# The twist and turns of curved objects - Oxford Mathematics research investigates the stability and robustness of everted spherical caps

Everyday life tells us that curved objects may have two stable states: a contact lens (or the spherical cap obtained by cutting a tennis ball, see picture) can be turned ‘inside out’. Heuristically, this is because the act of turning the object inside out keeps the central line of the object the same length (the centreline does not stretch significantly). Such deformations are called ‘isometries’ and the ‘turning inside out’ (or everted) isometry of a thin shell is often referred to as mirror buckling.

However, mirror buckling is only strictly an isometry for objects with a vanishing thickness: an object with small, but finite thickness bends and stretches slightly at its outer edge (see second figure). Depending on its size, this bent region can even prevent the object from having two stable states – if the shell is too ‘shallow’, it will not stay in the everted shape but will ‘snap’ back to the natural state.
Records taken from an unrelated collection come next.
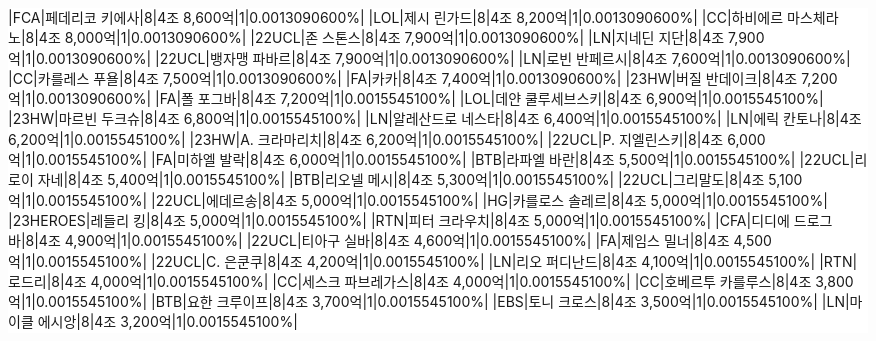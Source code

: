 |FCA|페데리코 키에사|8|4조 8,600억|1|0.0013090600%|
|LOL|제시 린가드|8|4조 8,200억|1|0.0013090600%|
|CC|하비에르 마스체라노|8|4조 8,000억|1|0.0013090600%|
|22UCL|존 스톤스|8|4조 7,900억|1|0.0013090600%|
|LN|지네딘 지단|8|4조 7,900억|1|0.0013090600%|
|22UCL|뱅자맹 파바르|8|4조 7,900억|1|0.0013090600%|
|LN|로빈 반페르시|8|4조 7,600억|1|0.0013090600%|
|CC|카를레스 푸욜|8|4조 7,500억|1|0.0013090600%|
|FA|카카|8|4조 7,400억|1|0.0013090600%|
|23HW|버질 반데이크|8|4조 7,200억|1|0.0013090600%|
|FA|폴 포그바|8|4조 7,200억|1|0.0015545100%|
|LOL|데얀 쿨루세브스키|8|4조 6,900억|1|0.0015545100%|
|23HW|마르빈 두크슈|8|4조 6,800억|1|0.0015545100%|
|LN|알레산드로 네스타|8|4조 6,400억|1|0.0015545100%|
|LN|에릭 칸토나|8|4조 6,200억|1|0.0015545100%|
|23HW|A. 크라마리치|8|4조 6,200억|1|0.0015545100%|
|22UCL|P. 지엘린스키|8|4조 6,000억|1|0.0015545100%|
|FA|미하엘 발락|8|4조 6,000억|1|0.0015545100%|
|BTB|라파엘 바란|8|4조 5,500억|1|0.0015545100%|
|22UCL|리로이 자네|8|4조 5,400억|1|0.0015545100%|
|BTB|리오넬 메시|8|4조 5,300억|1|0.0015545100%|
|22UCL|그리말도|8|4조 5,100억|1|0.0015545100%|
|22UCL|에데르송|8|4조 5,000억|1|0.0015545100%|
|HG|카를로스 솔레르|8|4조 5,000억|1|0.0015545100%|
|23HEROES|레들리 킹|8|4조 5,000억|1|0.0015545100%|
|RTN|피터 크라우치|8|4조 5,000억|1|0.0015545100%|
|CFA|디디에 드로그바|8|4조 4,900억|1|0.0015545100%|
|22UCL|티아구 실바|8|4조 4,600억|1|0.0015545100%|
|FA|제임스 밀너|8|4조 4,500억|1|0.0015545100%|
|22UCL|C. 은쿤쿠|8|4조 4,200억|1|0.0015545100%|
|LN|리오 퍼디난드|8|4조 4,100억|1|0.0015545100%|
|RTN|로드리|8|4조 4,000억|1|0.0015545100%|
|CC|세스크 파브레가스|8|4조 4,000억|1|0.0015545100%|
|CC|호베르투 카를루스|8|4조 3,800억|1|0.0015545100%|
|BTB|요한 크루이프|8|4조 3,700억|1|0.0015545100%|
|EBS|토니 크로스|8|4조 3,500억|1|0.0015545100%|
|LN|마이클 에시앙|8|4조 3,200억|1|0.0015545100%|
The rapid snapping between these two states is used to create striking children’s toys, while the Venus Flytrap plant uses an analogous mechanism to catch flies unaware. Surprisingly, however, the conditions under which two stable states exist has not been characterized, even for a spherical shell. In a recent study, Oxford Mathematicians Matteo Taffetani and Dominic Vella with colleagues from Boston University investigated when a spherical shell may exist in this everted state, together with the robustness of the everted state to poking. One surprising result of their analysis is that, though bistability is possible only for shells that are ‘deep enough’, the transition can be understood quantitatively using a mathematical model that exploits the shallowness of a shell.

The study of when the everted state exists provides one perspective on mirror buckling. However, it is also known that very thin shells (which are expected to remain close to isometry) can form polygonal buckles on being poked (think of a ‘broken’ ping pong ball). To gain new understanding of this instability, and how it interacts with snap-through, the authors then studied how robust the everted state is to poking: will it buckle or snap-through first? They found that even when once buckled polygonally, the purely axisymmetric theory gives a good account of when snap-through occurs, suggesting that the underlying mirror buckled solution, while not ultimately attained in this limit, heavily influences the stability of the whole shell structure.